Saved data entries
**********
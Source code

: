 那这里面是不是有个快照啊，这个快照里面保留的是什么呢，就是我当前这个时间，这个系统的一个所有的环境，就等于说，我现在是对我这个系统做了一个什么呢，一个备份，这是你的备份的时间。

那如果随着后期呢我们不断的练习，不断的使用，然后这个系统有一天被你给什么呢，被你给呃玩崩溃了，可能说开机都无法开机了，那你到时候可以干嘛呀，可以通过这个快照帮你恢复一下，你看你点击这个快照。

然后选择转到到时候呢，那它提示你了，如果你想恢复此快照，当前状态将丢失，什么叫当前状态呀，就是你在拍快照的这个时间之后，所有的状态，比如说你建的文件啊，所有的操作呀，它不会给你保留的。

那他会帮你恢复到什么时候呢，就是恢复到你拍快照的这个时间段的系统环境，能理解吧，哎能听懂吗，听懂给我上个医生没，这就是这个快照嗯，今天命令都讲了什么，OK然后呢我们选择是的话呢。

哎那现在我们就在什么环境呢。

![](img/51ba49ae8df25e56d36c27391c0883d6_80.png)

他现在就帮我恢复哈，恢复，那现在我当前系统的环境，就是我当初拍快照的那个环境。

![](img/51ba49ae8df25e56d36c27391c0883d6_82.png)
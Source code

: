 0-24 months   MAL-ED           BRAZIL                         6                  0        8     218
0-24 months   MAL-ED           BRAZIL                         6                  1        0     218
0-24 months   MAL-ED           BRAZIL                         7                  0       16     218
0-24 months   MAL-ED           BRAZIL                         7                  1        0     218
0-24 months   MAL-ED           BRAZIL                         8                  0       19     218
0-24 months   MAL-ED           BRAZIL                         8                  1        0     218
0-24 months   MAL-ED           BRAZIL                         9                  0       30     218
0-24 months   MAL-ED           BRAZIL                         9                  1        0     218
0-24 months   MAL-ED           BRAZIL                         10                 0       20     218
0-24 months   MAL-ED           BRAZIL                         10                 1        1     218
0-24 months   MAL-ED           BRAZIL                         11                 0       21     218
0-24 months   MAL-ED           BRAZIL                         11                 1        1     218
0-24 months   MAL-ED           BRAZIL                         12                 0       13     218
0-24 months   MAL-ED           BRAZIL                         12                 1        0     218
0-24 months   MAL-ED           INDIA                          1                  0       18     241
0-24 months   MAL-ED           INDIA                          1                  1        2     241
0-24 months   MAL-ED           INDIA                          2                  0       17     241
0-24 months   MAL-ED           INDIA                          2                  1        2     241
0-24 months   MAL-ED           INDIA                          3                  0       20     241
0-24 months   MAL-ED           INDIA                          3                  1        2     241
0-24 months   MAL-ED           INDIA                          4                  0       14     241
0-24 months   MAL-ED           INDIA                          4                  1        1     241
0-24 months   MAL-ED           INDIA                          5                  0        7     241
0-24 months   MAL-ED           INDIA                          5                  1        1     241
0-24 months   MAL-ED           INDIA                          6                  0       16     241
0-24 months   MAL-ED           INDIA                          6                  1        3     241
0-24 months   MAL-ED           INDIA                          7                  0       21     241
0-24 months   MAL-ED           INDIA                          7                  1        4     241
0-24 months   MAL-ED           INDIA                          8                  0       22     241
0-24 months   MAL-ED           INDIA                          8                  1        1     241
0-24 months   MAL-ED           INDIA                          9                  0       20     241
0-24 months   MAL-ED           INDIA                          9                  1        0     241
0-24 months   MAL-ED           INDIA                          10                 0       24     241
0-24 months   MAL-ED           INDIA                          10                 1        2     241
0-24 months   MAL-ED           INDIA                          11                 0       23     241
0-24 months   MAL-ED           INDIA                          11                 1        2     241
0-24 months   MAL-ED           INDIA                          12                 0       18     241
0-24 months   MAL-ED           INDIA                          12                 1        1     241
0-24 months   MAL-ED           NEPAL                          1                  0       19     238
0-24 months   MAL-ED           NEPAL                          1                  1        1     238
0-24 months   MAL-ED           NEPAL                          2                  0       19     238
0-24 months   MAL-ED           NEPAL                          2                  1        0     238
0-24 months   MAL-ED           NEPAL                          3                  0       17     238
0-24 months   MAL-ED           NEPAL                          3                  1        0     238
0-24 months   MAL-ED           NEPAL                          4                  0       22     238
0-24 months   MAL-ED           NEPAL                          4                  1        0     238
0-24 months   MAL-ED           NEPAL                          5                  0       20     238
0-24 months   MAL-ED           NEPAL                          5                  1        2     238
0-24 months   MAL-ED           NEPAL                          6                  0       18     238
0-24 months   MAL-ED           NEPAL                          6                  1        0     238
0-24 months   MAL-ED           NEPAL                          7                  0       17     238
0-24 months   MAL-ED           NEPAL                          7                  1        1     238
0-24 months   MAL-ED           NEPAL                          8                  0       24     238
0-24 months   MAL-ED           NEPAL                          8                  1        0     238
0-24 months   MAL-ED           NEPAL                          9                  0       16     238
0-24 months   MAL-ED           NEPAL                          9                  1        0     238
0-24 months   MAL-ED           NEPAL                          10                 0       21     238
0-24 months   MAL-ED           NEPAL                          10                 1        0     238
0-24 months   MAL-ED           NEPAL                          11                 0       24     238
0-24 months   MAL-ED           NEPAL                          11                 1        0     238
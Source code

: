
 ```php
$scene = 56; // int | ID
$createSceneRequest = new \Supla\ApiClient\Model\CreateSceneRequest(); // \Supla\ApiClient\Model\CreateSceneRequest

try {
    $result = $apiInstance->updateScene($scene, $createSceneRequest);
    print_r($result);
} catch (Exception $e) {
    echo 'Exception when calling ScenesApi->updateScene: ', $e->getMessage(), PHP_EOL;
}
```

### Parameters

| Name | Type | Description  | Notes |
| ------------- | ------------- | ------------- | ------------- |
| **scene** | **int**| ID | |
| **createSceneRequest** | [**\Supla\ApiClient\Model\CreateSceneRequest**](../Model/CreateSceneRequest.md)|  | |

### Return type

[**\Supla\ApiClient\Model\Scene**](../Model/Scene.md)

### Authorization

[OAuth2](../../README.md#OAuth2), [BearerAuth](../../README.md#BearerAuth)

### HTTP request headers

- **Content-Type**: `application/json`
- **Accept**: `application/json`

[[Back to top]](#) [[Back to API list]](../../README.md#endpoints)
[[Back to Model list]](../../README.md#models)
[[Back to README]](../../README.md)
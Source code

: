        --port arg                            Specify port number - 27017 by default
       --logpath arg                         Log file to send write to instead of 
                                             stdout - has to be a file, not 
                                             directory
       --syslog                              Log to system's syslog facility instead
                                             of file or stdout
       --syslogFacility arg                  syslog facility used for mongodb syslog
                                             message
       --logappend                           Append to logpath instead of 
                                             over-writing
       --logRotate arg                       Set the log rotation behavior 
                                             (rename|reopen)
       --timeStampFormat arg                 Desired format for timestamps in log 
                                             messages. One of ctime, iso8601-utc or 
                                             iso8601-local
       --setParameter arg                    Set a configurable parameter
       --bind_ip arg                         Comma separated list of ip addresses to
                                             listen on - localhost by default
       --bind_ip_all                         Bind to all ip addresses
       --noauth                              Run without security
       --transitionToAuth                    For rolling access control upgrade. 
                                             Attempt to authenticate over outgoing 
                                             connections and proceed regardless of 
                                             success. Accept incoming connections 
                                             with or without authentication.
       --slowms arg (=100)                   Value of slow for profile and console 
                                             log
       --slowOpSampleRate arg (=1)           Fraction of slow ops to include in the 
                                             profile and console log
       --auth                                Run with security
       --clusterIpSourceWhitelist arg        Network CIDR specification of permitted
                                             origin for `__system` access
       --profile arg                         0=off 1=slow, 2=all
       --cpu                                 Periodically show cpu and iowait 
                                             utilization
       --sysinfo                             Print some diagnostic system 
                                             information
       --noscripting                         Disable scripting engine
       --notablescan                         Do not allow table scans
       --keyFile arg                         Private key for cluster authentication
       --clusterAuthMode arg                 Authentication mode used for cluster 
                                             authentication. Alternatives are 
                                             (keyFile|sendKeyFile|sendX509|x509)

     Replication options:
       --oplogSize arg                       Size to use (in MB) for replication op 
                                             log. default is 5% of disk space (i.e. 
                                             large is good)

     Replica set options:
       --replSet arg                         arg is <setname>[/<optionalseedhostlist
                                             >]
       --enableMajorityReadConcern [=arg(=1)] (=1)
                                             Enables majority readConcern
**********
*TASK BRIEF*
Lines holding the word "instead" are the answer; copy every one from the records above.

*COMPLETED TASK*
       --logpath arg                         Log file to send write to instead of 
       --syslog                              Log to system's syslog facility instead
       --logappend                           Append to logpath instead of 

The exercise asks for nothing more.